### WORK INSTRUCTIONS
Please set down the lines of the listing exactly, from its first line to the line with "Convex Hull (with", leaving the pictures out.

- - - - - - -

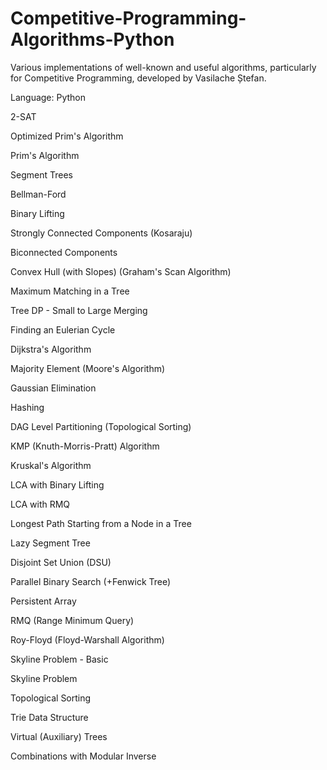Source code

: # Competitive-Programming-Algorithms-Python

Various implementations of well-known and useful algorithms, particularly for Competitive Programming, developed by Vasilache Ștefan. 

Language: Python


2-SAT

Optimized Prim's Algorithm

Prim's Algorithm

Segment Trees

Bellman-Ford

Binary Lifting

Strongly Connected Components (Kosaraju)

Biconnected Components

Convex Hull (with Slopes) (Graham's Scan Algorithm)

Maximum Matching in a Tree

Tree DP - Small to Large Merging

Finding an Eulerian Cycle

Dijkstra's Algorithm

Majority Element (Moore's Algorithm)

Gaussian Elimination

Hashing

DAG Level Partitioning (Topological Sorting)

KMP (Knuth-Morris-Pratt) Algorithm

Kruskal's Algorithm

LCA with Binary Lifting

LCA with RMQ

Longest Path Starting from a Node in a Tree

Lazy Segment Tree

Disjoint Set Union (DSU)

Parallel Binary Search (+Fenwick Tree)

Persistent Array

RMQ (Range Minimum Query)

Roy-Floyd (Floyd-Warshall Algorithm)

Skyline Problem - Basic

Skyline Problem

Topological Sorting

Trie Data Structure

Virtual (Auxiliary) Trees

Combinations with Modular Inverse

- - - - - - -

### WRITTEN ANSWER
Source code

: # Competitive-Programming-Algorithms-Python

Various implementations of well-known and useful algorithms, particularly for Competitive Programming, developed by Vasilache Ștefan. 

Language: Python


2-SAT

Optimized Prim's Algorithm

Prim's Algorithm

Segment Trees

Bellman-Ford

Binary Lifting

Strongly Connected Components (Kosaraju)

Biconnected Components

Convex Hull (with Slopes) (Graham's Scan Algorithm)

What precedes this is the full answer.